Ti faccio un altro esempio:
“Molti son li animali a cui s’ammoglia
E più saranno ancora, infin che ‘l veltro
Verrà, che la farà morir con doglia.”
(Dante, Inferno, Canto I)

L’oggetto del contendere è l’interpretazione di un significato da attribuire al termine “veltro”…
Il veltro è un cane…

Se citassi la terzina parafrasando il termine con l’intento di attribuirgli questo significato:
“Il veltro è riconosciuto in Cangrande Della Scala”.

Mi attirerei sicuramente le ire di qualcuno…

Visto che l’interpretazione non è accettata da tutti (i dantisti che offrono un interpretazione al pubblico), quindi il significato è erroneo nonostante il senso possa apparire corretto per aver indicato un salvatore (…che in realtà è un salvatore anche in senso reale poiché salvò Dante ospitandolo a Verona quando venne esiliato)…

Mi salverei alla meno peggio se citassi allora l’autore dell’interpretazione: Aroux.

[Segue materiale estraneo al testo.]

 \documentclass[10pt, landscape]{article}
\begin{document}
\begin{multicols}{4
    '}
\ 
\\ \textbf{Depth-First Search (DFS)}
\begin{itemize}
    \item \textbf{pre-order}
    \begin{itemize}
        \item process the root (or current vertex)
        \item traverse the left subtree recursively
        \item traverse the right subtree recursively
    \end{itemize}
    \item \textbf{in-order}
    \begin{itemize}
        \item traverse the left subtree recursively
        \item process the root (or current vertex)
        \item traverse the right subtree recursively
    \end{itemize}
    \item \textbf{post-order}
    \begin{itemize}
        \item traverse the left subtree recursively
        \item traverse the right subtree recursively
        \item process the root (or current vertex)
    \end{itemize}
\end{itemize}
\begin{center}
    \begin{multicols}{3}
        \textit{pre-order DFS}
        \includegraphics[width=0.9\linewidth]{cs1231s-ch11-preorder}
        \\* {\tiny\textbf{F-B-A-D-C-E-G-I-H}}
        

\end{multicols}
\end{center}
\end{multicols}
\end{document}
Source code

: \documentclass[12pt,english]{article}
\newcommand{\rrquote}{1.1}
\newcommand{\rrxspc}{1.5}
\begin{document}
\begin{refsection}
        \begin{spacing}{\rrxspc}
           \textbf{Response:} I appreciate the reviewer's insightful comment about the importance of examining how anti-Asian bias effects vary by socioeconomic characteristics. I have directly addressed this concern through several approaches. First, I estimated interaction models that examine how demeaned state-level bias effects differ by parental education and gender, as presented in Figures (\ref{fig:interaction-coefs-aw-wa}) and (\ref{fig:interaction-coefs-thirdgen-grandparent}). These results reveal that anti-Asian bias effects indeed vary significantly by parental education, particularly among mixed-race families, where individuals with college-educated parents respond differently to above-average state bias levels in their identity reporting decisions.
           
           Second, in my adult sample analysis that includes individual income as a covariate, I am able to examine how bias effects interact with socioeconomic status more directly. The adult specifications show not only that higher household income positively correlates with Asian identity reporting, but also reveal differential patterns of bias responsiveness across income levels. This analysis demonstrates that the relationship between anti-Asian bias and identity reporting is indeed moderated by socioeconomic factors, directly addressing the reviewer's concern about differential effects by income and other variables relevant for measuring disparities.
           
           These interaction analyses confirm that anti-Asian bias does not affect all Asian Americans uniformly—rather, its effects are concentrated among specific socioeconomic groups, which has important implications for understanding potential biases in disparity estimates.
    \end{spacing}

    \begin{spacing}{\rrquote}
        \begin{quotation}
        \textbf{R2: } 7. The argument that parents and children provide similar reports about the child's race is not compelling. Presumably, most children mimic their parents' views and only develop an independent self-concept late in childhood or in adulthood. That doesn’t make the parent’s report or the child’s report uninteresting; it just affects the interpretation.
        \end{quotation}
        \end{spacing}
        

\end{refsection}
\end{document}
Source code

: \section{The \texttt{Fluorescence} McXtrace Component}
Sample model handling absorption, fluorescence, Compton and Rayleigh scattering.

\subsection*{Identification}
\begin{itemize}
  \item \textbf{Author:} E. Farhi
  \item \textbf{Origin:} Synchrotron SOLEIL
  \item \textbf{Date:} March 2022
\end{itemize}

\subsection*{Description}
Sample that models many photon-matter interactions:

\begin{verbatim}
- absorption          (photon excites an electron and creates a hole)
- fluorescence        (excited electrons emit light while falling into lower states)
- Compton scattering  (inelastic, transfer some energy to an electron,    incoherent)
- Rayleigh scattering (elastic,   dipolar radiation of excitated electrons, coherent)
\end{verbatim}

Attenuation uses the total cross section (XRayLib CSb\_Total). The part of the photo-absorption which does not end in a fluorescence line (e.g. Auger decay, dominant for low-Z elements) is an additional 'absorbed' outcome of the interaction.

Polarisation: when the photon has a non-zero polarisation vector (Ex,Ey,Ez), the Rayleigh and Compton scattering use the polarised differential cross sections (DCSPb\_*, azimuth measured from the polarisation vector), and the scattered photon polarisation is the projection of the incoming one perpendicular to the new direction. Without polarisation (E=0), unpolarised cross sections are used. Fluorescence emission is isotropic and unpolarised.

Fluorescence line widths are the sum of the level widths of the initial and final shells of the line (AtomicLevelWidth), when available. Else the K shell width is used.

Senza citarlo avrei offerto al pubblico un interpretazione assoluta, quindi erronea, e non supportata poiché le interpretazioni sono molte altre…
Il Troya intravede nel veltro Uguccione della Faggiola
Il Regis per esempio interpreta il veltro come un panno riconducibile ad un magistrato…
Il Cian vede una speranza di una ristrutturazione dell’ordine dell’epoca…
Per il Nardi dovrebbe essere un imperatore…
Il Magliaro vede un ordine religioso…
Vi sono molte altre interpretazioni, tuttavia nelle parafrasi della Commedia compaiono sempre i nomi degli autori dell’interpretazione…

Ritornando alla citazione di Lincoln, per come l’hai riportata, ciò che ti indubbiamente si sbatte male con le tue conclusioni sono fondamentalmente due cose:
- la traduzione letterale
- e la citazione comunemente accettata
Se la tua è un’interpretazione hai fatto male a non scrivere che lo fosse, tanto peggio attribuendone le parole a Lincoln…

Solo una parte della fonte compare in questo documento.